# [TASK GOAL]
Transcribe every record verbatim.

• • •

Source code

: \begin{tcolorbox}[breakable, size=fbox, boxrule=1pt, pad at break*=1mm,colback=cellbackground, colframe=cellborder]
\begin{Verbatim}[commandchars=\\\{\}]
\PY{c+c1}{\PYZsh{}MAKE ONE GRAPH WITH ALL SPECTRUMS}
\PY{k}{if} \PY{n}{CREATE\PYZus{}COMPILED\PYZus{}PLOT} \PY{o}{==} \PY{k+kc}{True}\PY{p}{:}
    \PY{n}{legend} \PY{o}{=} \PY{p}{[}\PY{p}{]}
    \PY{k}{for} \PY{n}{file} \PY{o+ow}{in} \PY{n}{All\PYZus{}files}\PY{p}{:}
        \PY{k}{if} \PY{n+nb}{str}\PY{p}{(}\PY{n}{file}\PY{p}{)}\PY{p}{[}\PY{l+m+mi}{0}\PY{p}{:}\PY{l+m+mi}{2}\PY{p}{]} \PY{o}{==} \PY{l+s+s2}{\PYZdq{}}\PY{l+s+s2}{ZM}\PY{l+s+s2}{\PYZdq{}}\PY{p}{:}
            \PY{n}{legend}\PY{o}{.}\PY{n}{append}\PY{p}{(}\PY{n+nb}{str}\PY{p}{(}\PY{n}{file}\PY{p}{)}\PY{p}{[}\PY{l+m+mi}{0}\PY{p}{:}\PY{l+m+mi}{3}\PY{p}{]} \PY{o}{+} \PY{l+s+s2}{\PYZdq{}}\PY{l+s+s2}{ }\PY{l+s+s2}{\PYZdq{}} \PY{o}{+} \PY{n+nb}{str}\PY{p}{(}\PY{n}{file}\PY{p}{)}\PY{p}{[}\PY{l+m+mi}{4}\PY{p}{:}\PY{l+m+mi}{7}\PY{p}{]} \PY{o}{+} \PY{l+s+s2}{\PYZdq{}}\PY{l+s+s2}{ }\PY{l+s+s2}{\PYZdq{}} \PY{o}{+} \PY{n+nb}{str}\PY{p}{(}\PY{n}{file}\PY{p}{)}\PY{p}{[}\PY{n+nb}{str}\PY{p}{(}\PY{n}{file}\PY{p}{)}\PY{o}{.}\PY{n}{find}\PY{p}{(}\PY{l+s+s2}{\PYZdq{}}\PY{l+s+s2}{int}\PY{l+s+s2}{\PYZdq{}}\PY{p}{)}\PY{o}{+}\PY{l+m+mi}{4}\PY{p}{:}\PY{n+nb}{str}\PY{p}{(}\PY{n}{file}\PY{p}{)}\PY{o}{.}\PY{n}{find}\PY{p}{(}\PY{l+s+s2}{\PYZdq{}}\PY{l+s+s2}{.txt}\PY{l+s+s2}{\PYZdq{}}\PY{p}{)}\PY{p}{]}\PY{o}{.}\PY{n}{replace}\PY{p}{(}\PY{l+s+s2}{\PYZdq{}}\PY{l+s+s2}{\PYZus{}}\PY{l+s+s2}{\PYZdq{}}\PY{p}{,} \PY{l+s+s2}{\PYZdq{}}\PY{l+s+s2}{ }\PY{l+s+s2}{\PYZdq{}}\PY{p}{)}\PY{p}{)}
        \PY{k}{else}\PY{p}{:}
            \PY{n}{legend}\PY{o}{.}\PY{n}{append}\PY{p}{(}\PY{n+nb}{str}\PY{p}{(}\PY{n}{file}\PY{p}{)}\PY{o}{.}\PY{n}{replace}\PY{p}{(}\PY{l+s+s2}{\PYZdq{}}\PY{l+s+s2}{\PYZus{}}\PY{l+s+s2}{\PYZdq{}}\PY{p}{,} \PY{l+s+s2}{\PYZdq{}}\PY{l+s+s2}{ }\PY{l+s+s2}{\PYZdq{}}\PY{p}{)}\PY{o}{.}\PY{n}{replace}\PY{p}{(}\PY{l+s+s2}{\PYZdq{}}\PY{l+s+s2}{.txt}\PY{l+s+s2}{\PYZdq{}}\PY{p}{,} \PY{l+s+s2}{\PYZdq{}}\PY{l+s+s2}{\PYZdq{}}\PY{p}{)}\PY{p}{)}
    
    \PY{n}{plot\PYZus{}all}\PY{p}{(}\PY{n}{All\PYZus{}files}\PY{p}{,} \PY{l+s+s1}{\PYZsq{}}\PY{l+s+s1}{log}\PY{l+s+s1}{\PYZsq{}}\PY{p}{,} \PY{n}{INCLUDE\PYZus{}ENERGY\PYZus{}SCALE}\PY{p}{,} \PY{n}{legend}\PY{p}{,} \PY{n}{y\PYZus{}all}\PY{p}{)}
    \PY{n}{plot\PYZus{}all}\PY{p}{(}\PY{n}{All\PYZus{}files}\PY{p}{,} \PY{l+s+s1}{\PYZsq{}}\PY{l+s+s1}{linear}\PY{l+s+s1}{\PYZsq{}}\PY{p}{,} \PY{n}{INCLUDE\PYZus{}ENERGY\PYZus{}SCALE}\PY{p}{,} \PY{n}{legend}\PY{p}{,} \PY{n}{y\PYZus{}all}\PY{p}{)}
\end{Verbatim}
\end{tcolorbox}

• • •

# [RESPONSE BELOW]
Source code

: \begin{tcolorbox}[breakable, size=fbox, boxrule=1pt, pad at break*=1mm,colback=cellbackground, colframe=cellborder]
\begin{Verbatim}[commandchars=\\\{\}]
\PY{c+c1}{\PYZsh{}MAKE ONE GRAPH WITH ALL SPECTRUMS}
\PY{k}{if} \PY{n}{CREATE\PYZus{}COMPILED\PYZus{}PLOT} \PY{o}{==} \PY{k+kc}{True}\PY{p}{:}
    \PY{n}{legend} \PY{o}{=} \PY{p}{[}\PY{p}{]}
    \PY{k}{for} \PY{n}{file} \PY{o+ow}{in} \PY{n}{All\PYZus{}files}\PY{p}{:}
        \PY{k}{if} \PY{n+nb}{str}\PY{p}{(}\PY{n}{file}\PY{p}{)}\PY{p}{[}\PY{l+m+mi}{0}\PY{p}{:}\PY{l+m+mi}{2}\PY{p}{]} \PY{o}{==} \PY{l+s+s2}{\PYZdq{}}\PY{l+s+s2}{ZM}\PY{l+s+s2}{\PYZdq{}}\PY{p}{:}
            \PY{n}{legend}\PY{o}{.}\PY{n}{append}\PY{p}{(}\PY{n+nb}{str}\PY{p}{(}\PY{n}{file}\PY{p}{)}\PY{p}{[}\PY{l+m+mi}{0}\PY{p}{:}\PY{l+m+mi}{3}\PY{p}{]} \PY{o}{+} \PY{l+s+s2}{\PYZdq{}}\PY{l+s+s2}{ }\PY{l+s+s2}{\PYZdq{}} \PY{o}{+} \PY{n+nb}{str}\PY{p}{(}\PY{n}{file}\PY{p}{)}\PY{p}{[}\PY{l+m+mi}{4}\PY{p}{:}\PY{l+m+mi}{7}\PY{p}{]} \PY{o}{+} \PY{l+s+s2}{\PYZdq{}}\PY{l+s+s2}{ }\PY{l+s+s2}{\PYZdq{}} \PY{o}{+} \PY{n+nb}{str}\PY{p}{(}\PY{n}{file}\PY{p}{)}\PY{p}{[}\PY{n+nb}{str}\PY{p}{(}\PY{n}{file}\PY{p}{)}\PY{o}{.}\PY{n}{find}\PY{p}{(}\PY{l+s+s2}{\PYZdq{}}\PY{l+s+s2}{int}\PY{l+s+s2}{\PYZdq{}}\PY{p}{)}\PY{o}{+}\PY{l+m+mi}{4}\PY{p}{:}\PY{n+nb}{str}\PY{p}{(}\PY{n}{file}\PY{p}{)}\PY{o}{.}\PY{n}{find}\PY{p}{(}\PY{l+s+s2}{\PYZdq{}}\PY{l+s+s2}{.txt}\PY{l+s+s2}{\PYZdq{}}\PY{p}{)}\PY{p}{]}\PY{o}{.}\PY{n}{replace}\PY{p}{(}\PY{l+s+s2}{\PYZdq{}}\PY{l+s+s2}{\PYZus{}}\PY{l+s+s2}{\PYZdq{}}\PY{p}{,} \PY{l+s+s2}{\PYZdq{}}\PY{l+s+s2}{ }\PY{l+s+s2}{\PYZdq{}}\PY{p}{)}\PY{p}{)}
        \PY{k}{else}\PY{p}{:}
            \PY{n}{legend}\PY{o}{.}\PY{n}{append}\PY{p}{(}\PY{n+nb}{str}\PY{p}{(}\PY{n}{file}\PY{p}{)}\PY{o}{.}\PY{n}{replace}\PY{p}{(}\PY{l+s+s2}{\PYZdq{}}\PY{l+s+s2}{\PYZus{}}\PY{l+s+s2}{\PYZdq{}}\PY{p}{,} \PY{l+s+s2}{\PYZdq{}}\PY{l+s+s2}{ }\PY{l+s+s2}{\PYZdq{}}\PY{p}{)}\PY{o}{.}\PY{n}{replace}\PY{p}{(}\PY{l+s+s2}{\PYZdq{}}\PY{l+s+s2}{.txt}\PY{l+s+s2}{\PYZdq{}}\PY{p}{,} \PY{l+s+s2}{\PYZdq{}}\PY{l+s+s2}{\PYZdq{}}\PY{p}{)}\PY{p}{)}
    
    \PY{n}{plot\PYZus{}all}\PY{p}{(}\PY{n}{All\PYZus{}files}\PY{p}{,} \PY{l+s+s1}{\PYZsq{}}\PY{l+s+s1}{log}\PY{l+s+s1}{\PYZsq{}}\PY{p}{,} \PY{n}{INCLUDE\PYZus{}ENERGY\PYZus{}SCALE}\PY{p}{,} \PY{n}{legend}\PY{p}{,} \PY{n}{y\PYZus{}all}\PY{p}{)}
    \PY{n}{plot\PYZus{}all}\PY{p}{(}\PY{n}{All\PYZus{}files}\PY{p}{,} \PY{l+s+s1}{\PYZsq{}}\PY{l+s+s1}{linear}\PY{l+s+s1}{\PYZsq{}}\PY{p}{,} \PY{n}{INCLUDE\PYZus{}ENERGY\PYZus{}SCALE}\PY{p}{,} \PY{n}{legend}\PY{p}{,} \PY{n}{y\PYZus{}all}\PY{p}{)}
\end{Verbatim}
\end{tcolorbox}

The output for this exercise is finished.